=== Section Start ===
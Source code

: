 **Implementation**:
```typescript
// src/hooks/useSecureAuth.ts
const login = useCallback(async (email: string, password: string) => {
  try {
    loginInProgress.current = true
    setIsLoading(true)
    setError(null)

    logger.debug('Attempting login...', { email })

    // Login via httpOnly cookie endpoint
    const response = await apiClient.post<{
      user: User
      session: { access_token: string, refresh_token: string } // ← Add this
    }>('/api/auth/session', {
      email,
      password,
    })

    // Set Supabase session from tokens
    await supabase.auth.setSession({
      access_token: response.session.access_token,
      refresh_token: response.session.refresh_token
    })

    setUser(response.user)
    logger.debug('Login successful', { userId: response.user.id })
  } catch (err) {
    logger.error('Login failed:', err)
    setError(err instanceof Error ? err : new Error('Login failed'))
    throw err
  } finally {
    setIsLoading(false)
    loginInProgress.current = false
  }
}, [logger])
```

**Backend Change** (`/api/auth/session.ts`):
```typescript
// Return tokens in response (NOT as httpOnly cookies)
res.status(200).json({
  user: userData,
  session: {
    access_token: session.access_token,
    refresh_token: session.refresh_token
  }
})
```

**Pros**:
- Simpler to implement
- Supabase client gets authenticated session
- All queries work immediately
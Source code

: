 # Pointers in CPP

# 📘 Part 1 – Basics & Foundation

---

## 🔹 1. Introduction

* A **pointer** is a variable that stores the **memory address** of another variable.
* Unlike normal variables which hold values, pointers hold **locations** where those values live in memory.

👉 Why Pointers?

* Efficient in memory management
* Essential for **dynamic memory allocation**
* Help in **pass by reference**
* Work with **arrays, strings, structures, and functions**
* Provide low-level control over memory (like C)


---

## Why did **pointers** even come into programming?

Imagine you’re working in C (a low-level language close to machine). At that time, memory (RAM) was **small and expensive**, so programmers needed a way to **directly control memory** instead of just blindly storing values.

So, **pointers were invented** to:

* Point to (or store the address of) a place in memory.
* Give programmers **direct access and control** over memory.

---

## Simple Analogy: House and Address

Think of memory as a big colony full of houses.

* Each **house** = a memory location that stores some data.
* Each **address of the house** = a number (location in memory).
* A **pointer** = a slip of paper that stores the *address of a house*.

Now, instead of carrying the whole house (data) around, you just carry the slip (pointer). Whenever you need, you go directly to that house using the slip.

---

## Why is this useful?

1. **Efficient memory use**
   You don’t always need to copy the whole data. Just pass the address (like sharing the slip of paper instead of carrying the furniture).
=== Section End ===
YOUR ASSIGNMENT
What is needed is an exact, complete copy of the entries above.

RESULT
Source code

: **Implementation**:
```typescript
// src/hooks/useSecureAuth.ts
const login = useCallback(async (email: string, password: string) => {
  try {
    loginInProgress.current = true
    setIsLoading(true)
    setError(null)

    logger.debug('Attempting login...', { email })

    // Login via httpOnly cookie endpoint
    const response = await apiClient.post<{
      user: User
      session: { access_token: string, refresh_token: string } // ← Add this
    }>('/api/auth/session', {
      email,
      password,
    })

    // Set Supabase session from tokens
    await supabase.auth.setSession({
      access_token: response.session.access_token,
      refresh_token: response.session.refresh_token
    })

    setUser(response.user)
    logger.debug('Login successful', { userId: response.user.id })
  } catch (err) {
    logger.error('Login failed:', err)
    setError(err instanceof Error ? err : new Error('Login failed'))
    throw err
  } finally {
    setIsLoading(false)
    loginInProgress.current = false
  }
}, [logger])
```

**Backend Change** (`/api/auth/session.ts`):
```typescript
// Return tokens in response (NOT as httpOnly cookies)
res.status(200).json({
  user: userData,
  session: {
    access_token: session.access_token,
    refresh_token: session.refresh_token
  }
})
```

**Pros**:
- Simpler to implement
- Supabase client gets authenticated session
- All queries work immediately
Source code

: # Pointers in CPP

# 📘 Part 1 – Basics & Foundation

---

## 🔹 1. Introduction

* A **pointer** is a variable that stores the **memory address** of another variable.
* Unlike normal variables which hold values, pointers hold **locations** where those values live in memory.

👉 Why Pointers?

* Efficient in memory management
* Essential for **dynamic memory allocation**
* Help in **pass by reference**
* Work with **arrays, strings, structures, and functions**
* Provide low-level control over memory (like C)


---

## Why did **pointers** even come into programming?

Imagine you’re working in C (a low-level language close to machine). At that time, memory (RAM) was **small and expensive**, so programmers needed a way to **directly control memory** instead of just blindly storing values.

So, **pointers were invented** to:

* Point to (or store the address of) a place in memory.
* Give programmers **direct access and control** over memory.

---

## Simple Analogy: House and Address

Think of memory as a big colony full of houses.

* Each **house** = a memory location that stores some data.
* Each **address of the house** = a number (location in memory).
* A **pointer** = a slip of paper that stores the *address of a house*.

Now, instead of carrying the whole house (data) around, you just carry the slip (pointer). Whenever you need, you go directly to that house using the slip.

---

## Why is this useful?

1. **Efficient memory use**
   You don’t always need to copy the whole data. Just pass the address (like sharing the slip of paper instead of carrying the furniture).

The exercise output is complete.